▸ INSTRUCTIONS FOR THE TASK
The answer must consist of every line below that contains the word "Takers".

[Document images with source code]
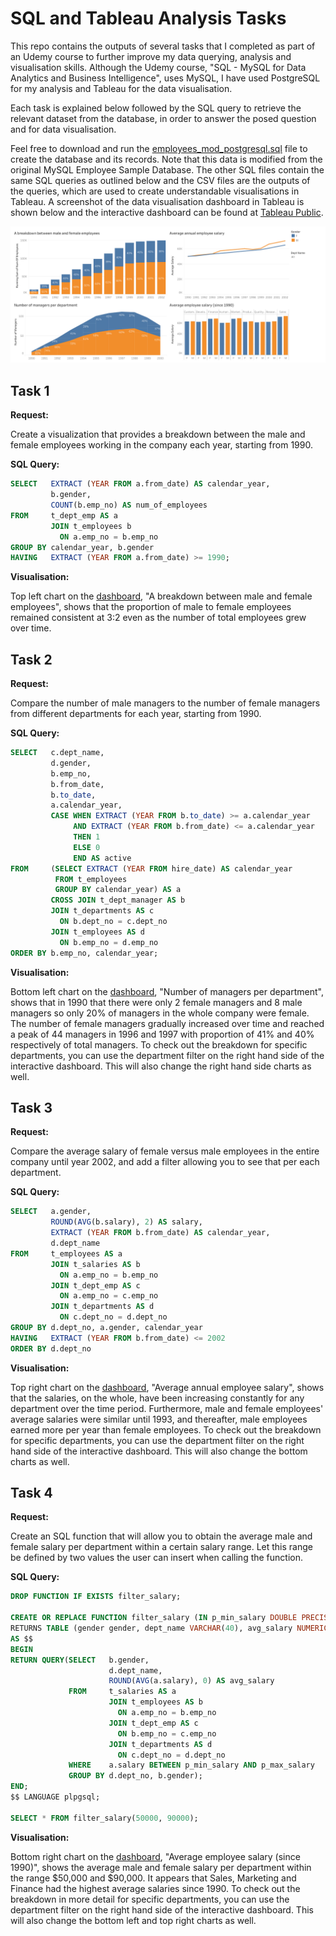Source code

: # SQL and Tableau Analysis Tasks

This repo contains the outputs of several tasks that I completed as part of an Udemy course to further improve my data querying, analysis and visualisation skills. Although the Udemy course, "SQL - MySQL for Data Analytics and Business Intelligence", uses MySQL, I have used PostgreSQL for my analysis and Tableau for the data visualisation. 

Each task is explained below followed by the SQL query to retrieve the relevant dataset from the database, in order to answer the posed question and for data visualisation. 

Feel free to download and run the [employees_mod_postgresql.sql](employees_mod_postgresql.sql) file to create the database and its records. Note that this data is modified from the original MySQL Employee Sample Database. The other SQL files contain the same SQL queries as outlined below and the CSV files are the outputs of the queries, which are used to create understandable visualisations in Tableau. A screenshot of the data visualisation dashboard in Tableau is shown below and the interactive dashboard can be found at [Tableau Public](https://public.tableau.com/views/SQLTasks_15969830555650/Dashboard1?:language=en&:display_count=y&publish=yes&:origin=viz_share_link).

[![Tableau Dashboard](Tableau_Dashboard.png "Tableau Dashboard")](https://public.tableau.com/views/SQLTasks_15969830555650/Dashboard1?:language=en&:display_count=y&publish=yes&:origin=viz_share_link)

## Task 1
**Request:** 

Create a visualization that provides a breakdown between the male and female employees working in the company each year, starting from 1990.

**SQL Query:** 
```sql
SELECT   EXTRACT (YEAR FROM a.from_date) AS calendar_year,
         b.gender,
         COUNT(b.emp_no) AS num_of_employees
FROM     t_dept_emp AS a
         JOIN t_employees b
           ON a.emp_no = b.emp_no
GROUP BY calendar_year, b.gender
HAVING   EXTRACT (YEAR FROM a.from_date) >= 1990;
```

**Visualisation:**

Top left chart on the [dashboard](https://public.tableau.com/views/SQLTasks_15969830555650/Dashboard1?:language=en&:display_count=y&publish=yes&:origin=viz_share_link), "A breakdown between male and female employees", shows that the proportion of male to female employees remained consistent at 3:2 even as the number of total employees grew over time.

## Task 2
**Request:** 

Compare the number of male managers to the number of female managers from different departments for each year, starting from 1990.

**SQL Query:** 
```sql
SELECT   c.dept_name,
         d.gender,
         b.emp_no,
         b.from_date,
         b.to_date,
         a.calendar_year,
         CASE WHEN EXTRACT (YEAR FROM b.to_date) >= a.calendar_year
              AND EXTRACT (YEAR FROM b.from_date) <= a.calendar_year
              THEN 1
              ELSE 0
              END AS active
FROM     (SELECT EXTRACT (YEAR FROM hire_date) AS calendar_year
          FROM t_employees
          GROUP BY calendar_year) AS a
         CROSS JOIN t_dept_manager AS b
         JOIN t_departments AS c
           ON b.dept_no = c.dept_no
         JOIN t_employees AS d
           ON b.emp_no = d.emp_no
ORDER BY b.emp_no, calendar_year;
```

**Visualisation:**

Bottom left chart on the [dashboard](https://public.tableau.com/views/SQLTasks_15969830555650/Dashboard1?:language=en&:display_count=y&publish=yes&:origin=viz_share_link), "Number of managers per department", shows that in 1990 that there were only 2 female managers and 8 male managers so only 20% of managers in the whole company were female. The number of female managers gradually increased over time and reached a peak of 44 managers in 1996 and 1997 with proportion of 41% and 40% respectively of total managers. To check out the breakdown for specific departments, you can use the department filter on the right hand side of the interactive dashboard. This will also change the right hand side charts as well. 

## Task 3
**Request:** 

Compare the average salary of female versus male employees in the entire company until year 2002, and add a filter allowing you to see that per each department.

**SQL Query:** 
```sql
SELECT   a.gender,
         ROUND(AVG(b.salary), 2) AS salary,
         EXTRACT (YEAR FROM b.from_date) AS calendar_year,
         d.dept_name
FROM     t_employees AS a
         JOIN t_salaries AS b
           ON a.emp_no = b.emp_no
         JOIN t_dept_emp AS c
           ON a.emp_no = c.emp_no
         JOIN t_departments AS d
           ON c.dept_no = d.dept_no
GROUP BY d.dept_no, a.gender, calendar_year
HAVING   EXTRACT (YEAR FROM b.from_date) <= 2002
ORDER BY d.dept_no
```

**Visualisation:**

Top right chart on the [dashboard](https://public.tableau.com/views/SQLTasks_15969830555650/Dashboard1?:language=en&:display_count=y&publish=yes&:origin=viz_share_link), "Average annual employee salary", shows that the salaries, on the whole, have been increasing constantly for any department over the time period. Furthermore, male and female employees' average salaries were similar until 1993, and thereafter, male employees earned more per year than female employees. To check out the breakdown for specific departments, you can use the department filter on the right hand side of the interactive dashboard. This will also change the bottom charts as well.

## Task 4
**Request:** 

Create an SQL function that will allow you to obtain the average male and female salary per department within a certain salary range. Let this range be defined by two values the user can insert when calling the function.

**SQL Query:** 
```sql
DROP FUNCTION IF EXISTS filter_salary;

CREATE OR REPLACE FUNCTION filter_salary (IN p_min_salary DOUBLE PRECISION, IN p_max_salary DOUBLE PRECISION)
RETURNS TABLE (gender gender, dept_name VARCHAR(40), avg_salary NUMERIC)
AS $$
BEGIN
RETURN QUERY(SELECT   b.gender,
                      d.dept_name,
                      ROUND(AVG(a.salary), 0) AS avg_salary
             FROM     t_salaries AS a
                      JOIN t_employees AS b
                        ON a.emp_no = b.emp_no
                      JOIN t_dept_emp AS c
                        ON b.emp_no = c.emp_no
                      JOIN t_departments AS d
                        ON c.dept_no = d.dept_no
             WHERE    a.salary BETWEEN p_min_salary AND p_max_salary
             GROUP BY d.dept_no, b.gender);
END;
$$ LANGUAGE plpgsql;

SELECT * FROM filter_salary(50000, 90000);
```

**Visualisation:**

Bottom right chart on the [dashboard](https://public.tableau.com/views/SQLTasks_15969830555650/Dashboard1?:language=en&:display_count=y&publish=yes&:origin=viz_share_link), "Average employee salary (since 1990)", shows the average male and female salary per department within the range $50,000 and $90,000. It appears that Sales, Marketing and Finance had the highest average salaries since 1990. To check out the breakdown in more detail for specific departments, you can use the department filter on the right hand side of the interactive dashboard. This will also change the bottom left and top right charts as well.
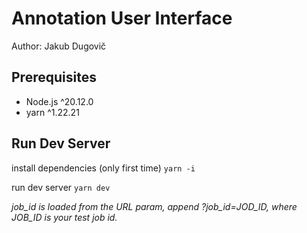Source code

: # Annotation User Interface 
Author: Jakub Dugovič

## Prerequisites
- Node.js ^20.12.0
- yarn ^1.22.21

## Run Dev Server
install dependencies (only first time)
```yarn -i```

run dev server
```yarn dev```

*job_id is loaded from the URL param, append ?job_id=JOD_ID, where JOB_ID is your test job id.*
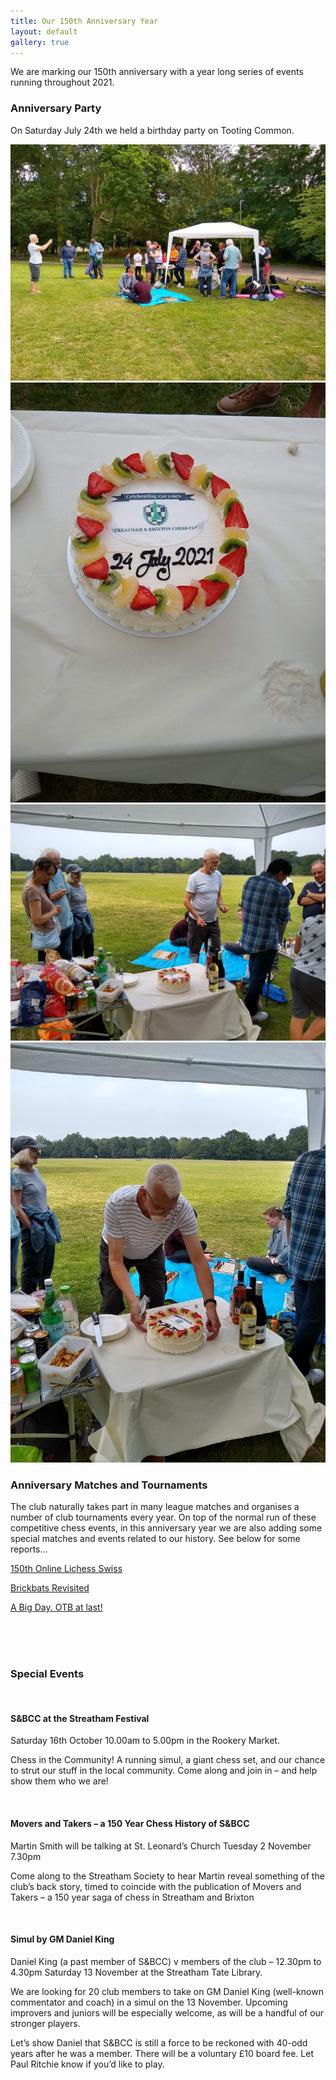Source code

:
 ```yaml
---
title: Our 150th Anniversary Year
layout: default
gallery: true
---
```


We are marking our 150th anniversary with a year long series of events running throughout 2021.

### Anniversary Party

On Saturday July 24th we held a birthday party on Tooting Common.

<!-- Add images to <div class="fotorama"></div> -->
<div class="fotorama" 
     data-loop="true"
     data-arrows="true"
     data-click="true"
     data-swipe="true"
     data-width="100%">
  <img src="/assets/anniv/anniv-wide.jpg">
  <img src="/assets/anniv/anniv-cake.jpg">
  <img src="/assets/anniv/anniv-table.jpg">
  <img src="/assets/anniv/anniv-martin.jpg">
</div>

### Anniversary Matches and Tournaments

The club naturally takes part in many league matches and organises a number of club tournaments every year. On top of the normal run of these competitive chess events, in this anniversary year we are also adding some special matches and events related to our history. See below for some reports...

[150th Online Lichess Swiss](/2021/03/08/150th-anniversary-update-1-first-online-tournament-of-our-anniversary-year.html)

[Brickbats Revisited](/2021/03/11/150th-anniversary-update-2-brickbat-revisited.html)

[A Big Day. OTB at last!](/2021/09/08/150th-anniversary-another-update-otb-at-last.html)

<br><br><br>

### Special Events

<br>

#### S&BCC at the Streatham Festival

Saturday 16th October 10.00am to 5.00pm in the Rookery Market.

Chess in the Community! A running simul, a giant chess set, and our chance to strut our stuff in the local community. Come along and join in – and help show them who we are!

<br>

#### Movers and Takers – a 150 Year Chess History of S&BCC

Martin Smith will be  talking at St. Leonard’s Church Tuesday 2 November 7.30pm                      

Come along to the Streatham Society to hear Martin reveal something of the club’s back story, timed to coincide with the publication of Movers and Takers – a 150 year saga of chess in Streatham and Brixton

<br>

#### Simul by GM Daniel King

Daniel King (a past member of S&BCC) v members of the club – 12.30pm to 4.30pm Saturday 13 November at the Streatham Tate Library.

We are looking for 20 club members to take on GM Daniel King (well-known commentator and coach) in a simul on the 13 November. Upcoming improvers and juniors will be especially welcome, as will be a handful of our stronger players.

Let’s show Daniel that S&BCC is still a force to be reckoned with 40-odd years after he was a member. There will be a voluntary £10 board fee. Let Paul Ritchie know if you’d like to play.         

<br>
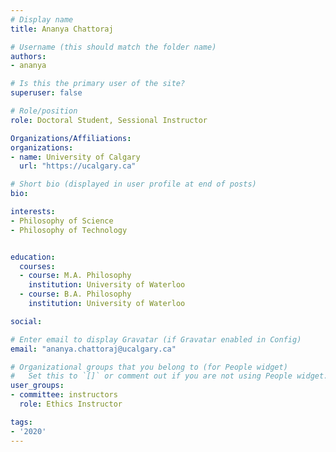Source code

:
 ```yaml
---
# Display name
title: Ananya Chattoraj

# Username (this should match the folder name)
authors:
- ananya

# Is this the primary user of the site?
superuser: false

# Role/position
role: Doctoral Student, Sessional Instructor

Organizations/Affiliations:
organizations:
- name: University of Calgary
  url: "https://ucalgary.ca"

# Short bio (displayed in user profile at end of posts)
bio: 

interests:
- Philosophy of Science
- Philosophy of Technology


education:
  courses:
  - course: M.A. Philosophy
    institution: University of Waterloo
  - course: B.A. Philosophy
    institution: University of Waterloo

social:

# Enter email to display Gravatar (if Gravatar enabled in Config)
email: "ananya.chattoraj@ucalgary.ca"

# Organizational groups that you belong to (for People widget)
#   Set this to `[]` or comment out if you are not using People widget.
user_groups:
- committee: instructors
  role: Ethics Instructor

tags:
- '2020'
---
```

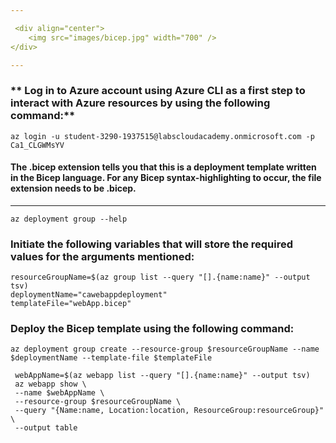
 ```yaml
---

 <div align="center">
    <img src="images/bicep.jpg" width="700" />
</div>

---
```


### ** Log in to Azure account using Azure CLI as a first step to interact with Azure resources by using the following command:**

```
az login -u student-3290-1937515@labscloudacademy.onmicrosoft.com -p Ca1_CLGWMsYV
```

#### The .bicep extension tells you that this is a deployment template written in the Bicep language. For any Bicep syntax-highlighting to occur, the file extension needs to be .bicep.

---

```
az deployment group --help
```

### **Initiate the following variables that will store the required values for the arguments mentioned:**

```
resourceGroupName=$(az group list --query "[].{name:name}" --output tsv)
deploymentName="cawebappdeployment"
templateFile="webApp.bicep"
```

### **Deploy the Bicep template using the following command:**

```
az deployment group create --resource-group $resourceGroupName --name $deploymentName --template-file $templateFile
```

```
 webAppName=$(az webapp list --query "[].{name:name}" --output tsv)
 az webapp show \
 --name $webAppName \
 --resource-group $resourceGroupName \
 --query "{Name:name, Location:location, ResourceGroup:resourceGroup}" \
 --output table
```
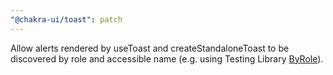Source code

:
```yaml
---
"@chakra-ui/toast": patch
---
```


Allow alerts rendered by useToast and createStandaloneToast to be discovered by
role and accessible name (e.g. using Testing Library
[ByRole](https://testing-library.com/docs/queries/byrole/)).
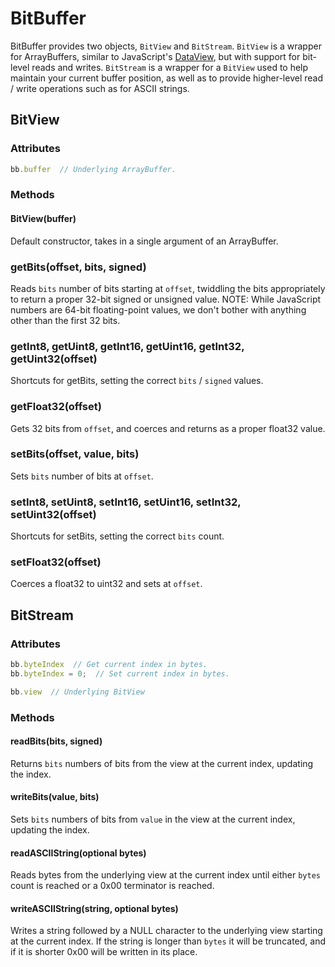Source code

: BitBuffer
==========

BitBuffer provides two objects, `BitView` and `BitStream`. `BitView` is a wrapper for ArrayBuffers, similar to JavaScript's [DataView](https://developer.mozilla.org/en-US/docs/JavaScript/Typed_arrays/DataView), but with support for bit-level reads and writes. `BitStream` is a wrapper for a `BitView` used to help maintain your current buffer position, as well as to provide higher-level read / write operations such as for ASCII strings.


## BitView

### Attributes

```javascript
bb.buffer  // Underlying ArrayBuffer.
```

### Methods

#### BitView(buffer)

Default constructor, takes in a single argument of an ArrayBuffer.

### getBits(offset, bits, signed)

Reads `bits` number of bits starting at `offset`, twiddling the bits appropriately to return a proper 32-bit signed or unsigned value. NOTE: While JavaScript numbers are 64-bit floating-point values, we don't bother with anything other than the first 32 bits.

### getInt8, getUint8, getInt16, getUint16, getInt32, getUint32(offset)

Shortcuts for getBits, setting the correct `bits` / `signed` values.

### getFloat32(offset)

Gets 32 bits from `offset`, and coerces and returns as a proper float32 value.

### setBits(offset, value, bits)

Sets `bits` number of bits at `offset`.

### setInt8, setUint8, setInt16, setUint16, setInt32, setUint32(offset)

Shortcuts for setBits, setting the correct `bits` count.

### setFloat32(offset)

Coerces a float32 to uint32 and sets at `offset`.


## BitStream

### Attributes

```javascript
bb.byteIndex  // Get current index in bytes.
bb.byteIndex = 0;  // Set current index in bytes.
```

```javascript
bb.view  // Underlying BitView
```

### Methods

#### readBits(bits, signed)

Returns `bits` numbers of bits from the view at the current index, updating the index.

#### writeBits(value, bits)

Sets `bits` numbers of bits from `value` in the view at the current index, updating the index.

#### readASCIIString(optional bytes)

Reads bytes from the underlying view at the current index until either `bytes` count is reached or a 0x00 terminator is reached.

#### writeASCIIString(string, optional bytes)

Writes a string followed by a NULL character to the underlying view starting at the current index. If the string is longer than `bytes` it will be truncated, and if it is shorter 0x00 will be written in its place.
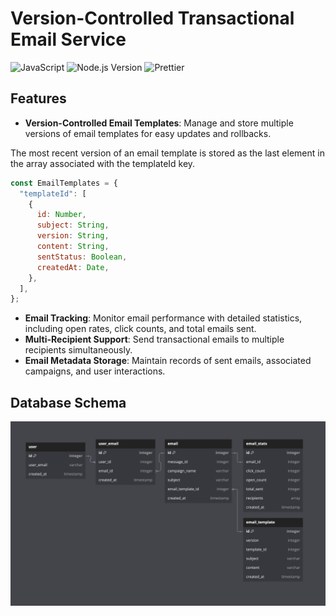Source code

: # Version-Controlled Transactional Email Service
![JavaScript](https://img.shields.io/badge/JavaScript-ESLint-brightgreen)
![Node.js Version](https://img.shields.io/badge/Node.js-18.x-brightgreen)
![Prettier](https://img.shields.io/badge/Prettier-enabled-brightgreen)

## Features

- **Version-Controlled Email Templates**: Manage and store multiple versions of email templates for easy updates and rollbacks.

The most recent version of an email template is stored as the last element in the array associated with the templateId key.
```javascript
const EmailTemplates = {
  "templateId": [
    {
      id: Number,
      subject: String,
      version: String,
      content: String,
      sentStatus: Boolean,
      createdAt: Date,
    },
  ],
};
```

- **Email Tracking**: Monitor email performance with detailed statistics, including open rates, click counts, and total emails sent.
- **Multi-Recipient Support**: Send transactional emails to multiple recipients simultaneously.
- **Email Metadata Storage**: Maintain records of sent emails, associated campaigns, and user interactions.

## Database Schema

![Database Schema](images/database-schema.png)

▸ WRITTEN REPLY
#### Movers and Takers – a 150 Year Chess History of S&BCC
Come along to the Streatham Society to hear Martin reveal something of the club’s back story, timed to coincide with the publication of Movers and Takers – a 150 year saga of chess in Streatham and Brixton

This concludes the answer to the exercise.